Lo fa raccontando una vita insolita, ascoltando lo spirito dei luoghi («Mamma, il barbagianni lo hai sentito?»), riportando al centro di tutto la sacralità della natura («Tornò al torrente, si rinfrescò il viso, si lavò le mani e cominciò a scendere verso il paese con la sensazione di abbandonare un posto sicuro per rituffarsi nel pericolo»), nella ricerca e nel raggiungimento del proprio posto («Il richiamo che sentivi era qualcosa di irrinunciabile e vecchio come la Terra, perché non è come nasci ma come vivi e come muori che rivela a quale popolo appartieni»).
LamontagnaèsempreinpacePosti sicuri
«Non esiste un posto al mondo in cui possa trovare tutto ciò di cui ho bisogno, non è ai posti che manca qualcosa, quelli mancanti siamo noi», scrive Maurizio Carucci nel suo Non esiste un posto al mondo (HarperCollins, 2024), lo scrive alla fine di un viaggio («Noi, sempre a piedi, con uno zainetto sulle spalle. Lentissimi.
Come facessimo parte di un popolo con altri costumi, che parla un’altra lingua») e forse all’inizio di un altro, lo scrive dopo aver camminato a lungo e aver misurato la terra con occhi e piedi nuovi, in un modo che forse aveva sempre avuto dentro, essendo sempre stato attento e abituato a stare ai margini («Verso la metà di giugno io, mia sorella e i miei genitori ci trasferivamo a Carro, un paesino rurale, a mezz’ora di curve dalla turistica e marinara Sestri Levante»), sempre un attimo prima di, sempre in bilico («Eravamo una band di crinale, in bilico tra il cattivo gusto e l’avanguardia. Più spesso di cattivo gusto»), fino a cambiare vita, fino a trovare il posto giusto («Per le mani avevo una vita sconosciuta, disadorna, capace di farmi sentire nel posto giusto»), fino a fare di un mostro (il Barbàn) un prodigio, uno spirito guida, una casa, un antidoto («Da una parte ci piaceva come suonava, dall’altra ci eravamo immaginati questo mostro atipico che, terrorizzato dagli esseri umani – come dargli torto – vagava per questi ruderi, spaventando tutti i possibili avventori»).
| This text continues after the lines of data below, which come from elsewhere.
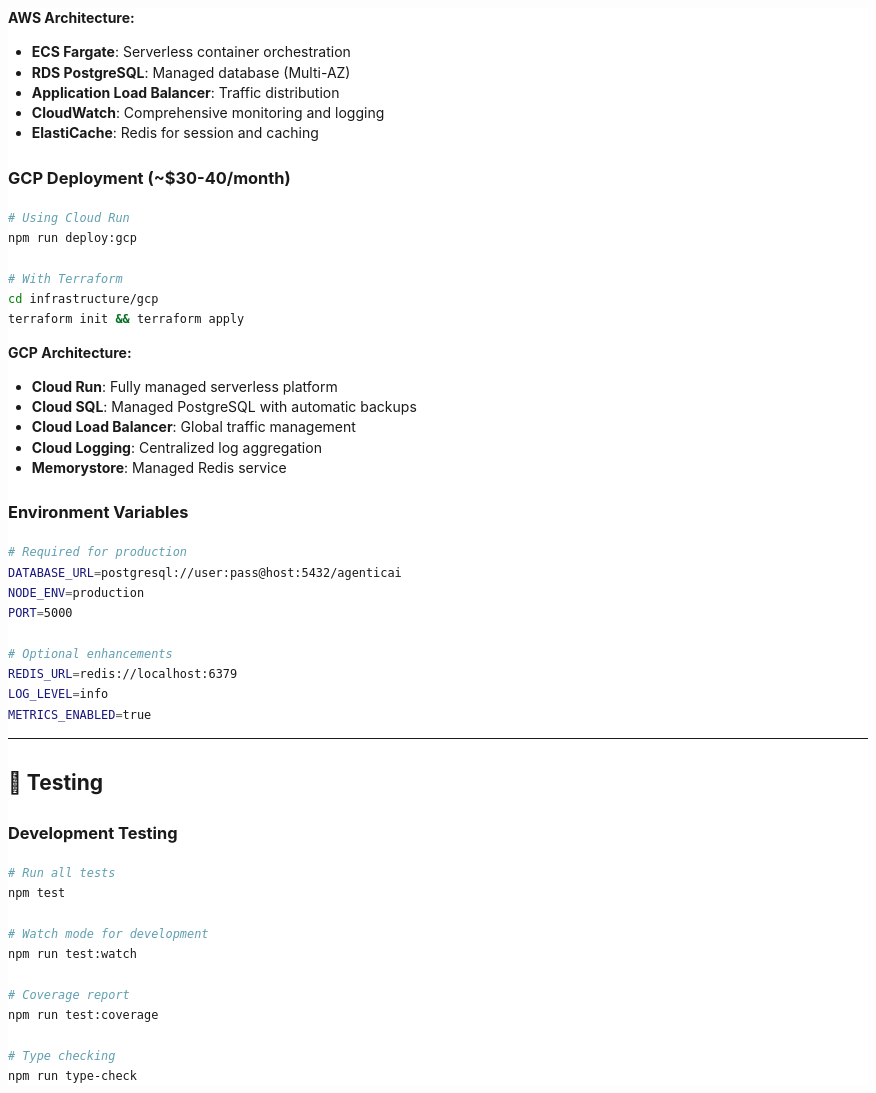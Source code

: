 **AWS Architecture:**
- **ECS Fargate**: Serverless container orchestration
- **RDS PostgreSQL**: Managed database (Multi-AZ)
- **Application Load Balancer**: Traffic distribution
- **CloudWatch**: Comprehensive monitoring and logging
- **ElastiCache**: Redis for session and caching

### **GCP Deployment** (~$30-40/month)
```bash
# Using Cloud Run
npm run deploy:gcp

# With Terraform
cd infrastructure/gcp
terraform init && terraform apply
```

**GCP Architecture:**
- **Cloud Run**: Fully managed serverless platform
- **Cloud SQL**: Managed PostgreSQL with automatic backups
- **Cloud Load Balancer**: Global traffic management
- **Cloud Logging**: Centralized log aggregation
- **Memorystore**: Managed Redis service

### **Environment Variables**
```bash
# Required for production
DATABASE_URL=postgresql://user:pass@host:5432/agenticai
NODE_ENV=production
PORT=5000

# Optional enhancements
REDIS_URL=redis://localhost:6379
LOG_LEVEL=info
METRICS_ENABLED=true
```

---

## 🧪 Testing

### **Development Testing**
```bash
# Run all tests
npm test

# Watch mode for development
npm run test:watch

# Coverage report
npm run test:coverage

# Type checking
npm run type-check
```
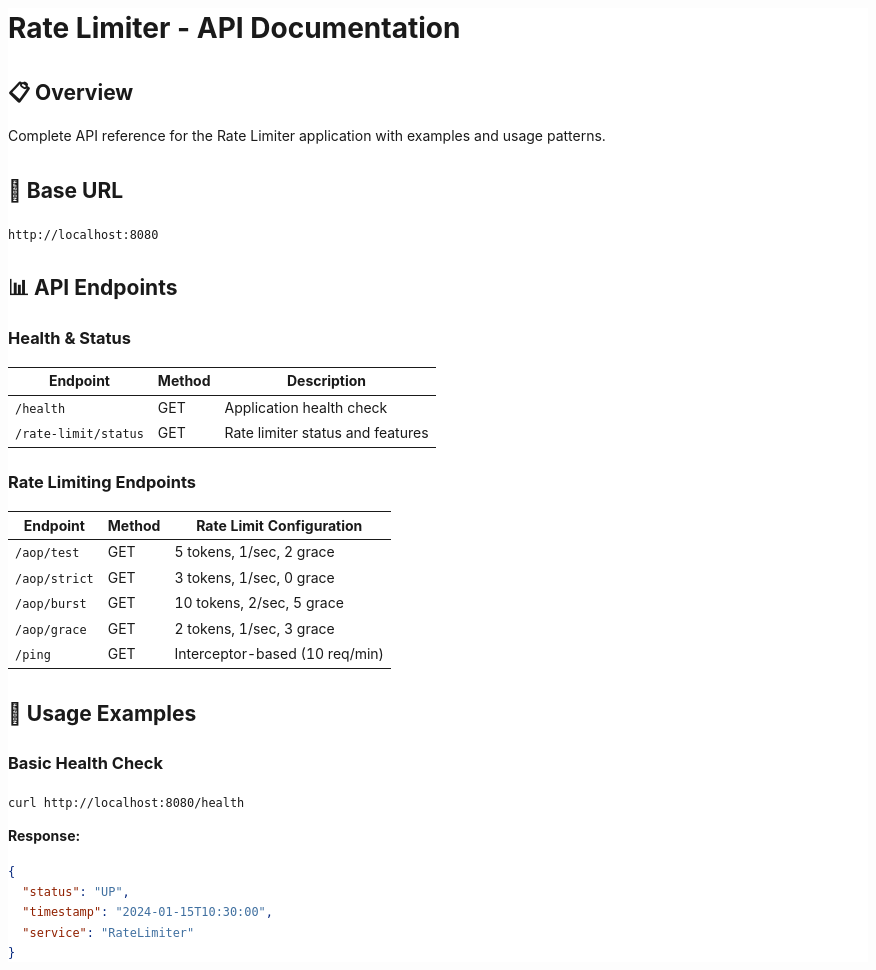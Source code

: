 # Rate Limiter - API Documentation

## 📋 Overview

Complete API reference for the Rate Limiter application with examples and usage patterns.

## 🔗 Base URL

```
http://localhost:8080
```

## 📊 API Endpoints

### Health & Status

| Endpoint | Method | Description |
|----------|--------|-------------|
| `/health` | GET | Application health check |
| `/rate-limit/status` | GET | Rate limiter status and features |

### Rate Limiting Endpoints

| Endpoint | Method | Rate Limit Configuration |
|----------|--------|-------------------------|
| `/aop/test` | GET | 5 tokens, 1/sec, 2 grace |
| `/aop/strict` | GET | 3 tokens, 1/sec, 0 grace |
| `/aop/burst` | GET | 10 tokens, 2/sec, 5 grace |
| `/aop/grace` | GET | 2 tokens, 1/sec, 3 grace |
| `/ping` | GET | Interceptor-based (10 req/min) |

## 🔧 Usage Examples

### Basic Health Check
```bash
curl http://localhost:8080/health
```

**Response:**
```json
{
  "status": "UP",
  "timestamp": "2024-01-15T10:30:00",
  "service": "RateLimiter"
}
```

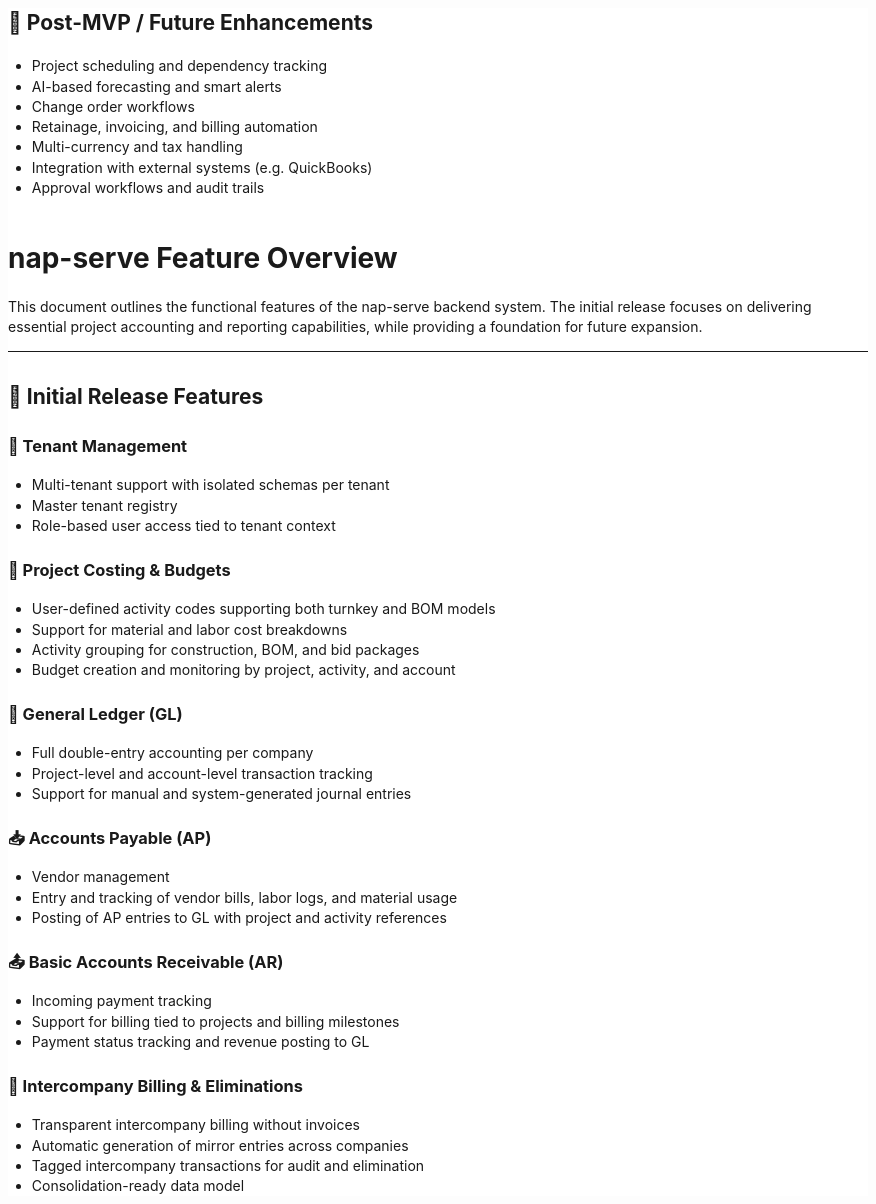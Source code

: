 
## 🔮 Post-MVP / Future Enhancements

- Project scheduling and dependency tracking
- AI-based forecasting and smart alerts
- Change order workflows
- Retainage, invoicing, and billing automation
- Multi-currency and tax handling
- Integration with external systems (e.g. QuickBooks)
- Approval workflows and audit trails

 # nap-serve Feature Overview
 
 This document outlines the functional features of the nap-serve backend system. The initial release focuses on delivering essential project accounting and reporting capabilities, while providing a foundation for future expansion.
 
 ---
 
 ## 🚀 Initial Release Features
 
 ### 🏢 Tenant Management
 - Multi-tenant support with isolated schemas per tenant
 - Master tenant registry
 - Role-based user access tied to tenant context
 
 ### 📁 Project Costing & Budgets
 - User-defined activity codes supporting both turnkey and BOM models
 - Support for material and labor cost breakdowns
 - Activity grouping for construction, BOM, and bid packages
 - Budget creation and monitoring by project, activity, and account
 
 ### 📒 General Ledger (GL)
 - Full double-entry accounting per company
 - Project-level and account-level transaction tracking
 - Support for manual and system-generated journal entries
 
 ### 📥 Accounts Payable (AP)
 - Vendor management
 - Entry and tracking of vendor bills, labor logs, and material usage
 - Posting of AP entries to GL with project and activity references
 
 ### 📤 Basic Accounts Receivable (AR)
 - Incoming payment tracking
 - Support for billing tied to projects and billing milestones
 - Payment status tracking and revenue posting to GL
 
 ### 🔄 Intercompany Billing & Eliminations
 - Transparent intercompany billing without invoices
 - Automatic generation of mirror entries across companies
 - Tagged intercompany transactions for audit and elimination
 - Consolidation-ready data model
Ci sono pagine e parole di passi lenti, di ritorni, di spinte («il nostro essere a disagio è la nostra rivoluzione») che si parlano a voce bassa e indicano un modo e un mondo altro, un esistere che guarda la sabbia nella clessidra e – a un certo punto – decide di interrompere il tempo, di frenare la frenesia, di guardarsi intorno, di guardare gli altri.
«Bisogna camminare, riscoprire la lentezza proprio nel mondo dell’eccesso di informazioni e della velocità. Ismaele si pone quella domanda perché, dentro di sé, conosce bene la risposta: non si fermerà, si terrà i suoi dubbi e continuerà a viaggiare», diceva Ryszard Kapuściński, e aveva ragione.